Les déclarations de M. Akin sont «scandaleuses, insensibles et mal informées», a jugé auprès de l'AFP Brenda Smith, professeur de droit à l'American University de Washington, spécialiste de la loi et du viol. Selon Mme Smith, l'élu du Missouri «croit à ce qu'il dit et beaucoup de conservateurs le croient».

Les associations anti-avortement s'en sont d'ailleurs immédiatement saisies pour brandir leur drapeau: Family Research Council a ainsi souligné lundi que «pendant ses 12 ans au Congrès, Todd Akin a soutenu les lois qui honorent la vie humaine».
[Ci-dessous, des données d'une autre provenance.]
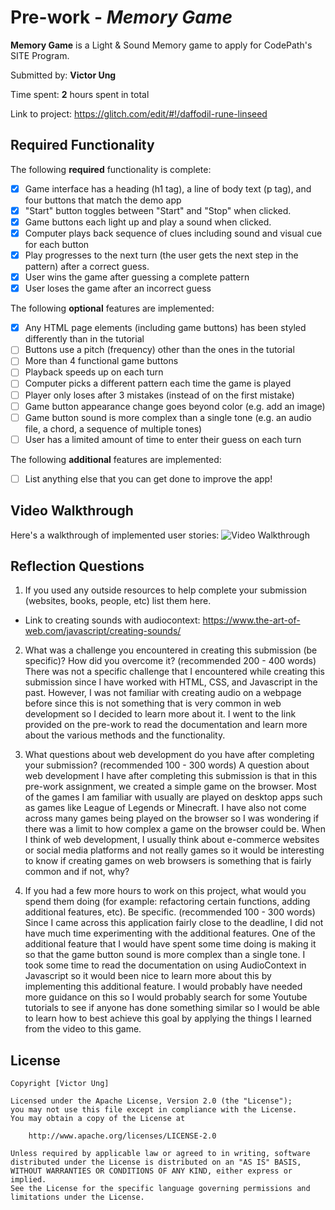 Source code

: 
# Pre-work - *Memory Game*

**Memory Game** is a Light & Sound Memory game to apply for CodePath's SITE Program. 

Submitted by: **Victor Ung**

Time spent: **2** hours spent in total

Link to project: https://glitch.com/edit/#!/daffodil-rune-linseed

## Required Functionality

The following **required** functionality is complete:

* [X] Game interface has a heading (h1 tag), a line of body text (p tag), and four buttons that match the demo app
* [X] "Start" button toggles between "Start" and "Stop" when clicked. 
* [X] Game buttons each light up and play a sound when clicked. 
* [X] Computer plays back sequence of clues including sound and visual cue for each button
* [X] Play progresses to the next turn (the user gets the next step in the pattern) after a correct guess. 
* [X] User wins the game after guessing a complete pattern
* [X] User loses the game after an incorrect guess

The following **optional** features are implemented:

* [X] Any HTML page elements (including game buttons) has been styled differently than in the tutorial
* [ ] Buttons use a pitch (frequency) other than the ones in the tutorial
* [ ] More than 4 functional game buttons
* [ ] Playback speeds up on each turn
* [ ] Computer picks a different pattern each time the game is played
* [ ] Player only loses after 3 mistakes (instead of on the first mistake)
* [ ] Game button appearance change goes beyond color (e.g. add an image)
* [ ] Game button sound is more complex than a single tone (e.g. an audio file, a chord, a sequence of multiple tones)
* [ ] User has a limited amount of time to enter their guess on each turn

The following **additional** features are implemented:

- [ ] List anything else that you can get done to improve the app!

## Video Walkthrough

Here's a walkthrough of implemented user stories:
<img src='http://g.recordit.co/OoBuexPbaX.gif' title='Video Walkthrough' width='' alt='Video Walkthrough' />



## Reflection Questions
1. If you used any outside resources to help complete your submission (websites, books, people, etc) list them here. 
- Link to creating sounds with audiocontext: https://www.the-art-of-web.com/javascript/creating-sounds/

2. What was a challenge you encountered in creating this submission (be specific)? How did you overcome it? (recommended 200 - 400 words) 
There was not a specific challenge that I encountered while creating this submission since I have worked with HTML, CSS, and Javascript in the past.
However, I was not familiar with creating audio on a webpage before since this is not something that is very common in web development so I decided to 
learn more about it. I went to the link provided on the pre-work to read the documentation and learn more about the various methods and the functionality.

3. What questions about web development do you have after completing your submission? (recommended 100 - 300 words) 
A question about web development I have after completing this submission is that in this pre-work assignment, we created a simple game on the browser. Most of the games I am familiar with
usually are played on desktop apps such as games like League of Legends or Minecraft. I have also not come across many games being played on the browser so I was wondering if there was a limit to how complex a 
game on the browser could be. When I think of web development, I usually think about e-commerce websites or social media platforms and not really games so it would be interesting to know if creating games on 
web browsers is something that is fairly common and if not, why?

4. If you had a few more hours to work on this project, what would you spend them doing (for example: refactoring certain functions, adding additional features, etc). Be specific. (recommended 100 - 300 words) 
Since I came across this application fairly close to the deadline, I did not have much time experimenting with the additional features. One of the additional feature that I would have spent some
time doing is making it so that the game button sound is more complex than a single tone. I took some time to read the documentation on using AudioContext in Javascript so it would been nice to learn more about this by
implementing this additional feature. I would probably have needed more guidance on this so I would probably search for some Youtube tutorials to see if anyone has done something similar so I would be able to learn how to best
achieve this goal by applying the things I learned from the video to this game.


## License

    Copyright [Victor Ung]

    Licensed under the Apache License, Version 2.0 (the "License");
    you may not use this file except in compliance with the License.
    You may obtain a copy of the License at

        http://www.apache.org/licenses/LICENSE-2.0

    Unless required by applicable law or agreed to in writing, software
    distributed under the License is distributed on an "AS IS" BASIS,
    WITHOUT WARRANTIES OR CONDITIONS OF ANY KIND, either express or implied.
    See the License for the specific language governing permissions and
    limitations under the License.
«Personne ne conteste que le viol soit un crime abominable», a pour sa part affirmé l'organisation Susan B. Anthony, accusant les démocrates d'utiliser «un rideau de fumée pour cacher leurs bilans pro-avortement».

Les sites internet des défenseurs de l'avortement ironisaient au contraire, rappelant d'anciennes déclarations républicaines du même acabit: l'élu Henry Aldridge estimait en 1995 que les «fluides ne coulent pas» quand les femmes sont «vraiment violées» et son collègue Stephen Freind croyait savoir en 1988 que la femme violée produisait «certaines sécrétions» qui empêchait la grossesse, rappelait le site Buzzfeed.

Un commentaire sur Twitter de @vampsicola estimait que «dans un monde parfait, ces commentaires (de M. Akin) auraient été un suicide politique mais dans la réalité, beaucoup de gens vont voter pour lui».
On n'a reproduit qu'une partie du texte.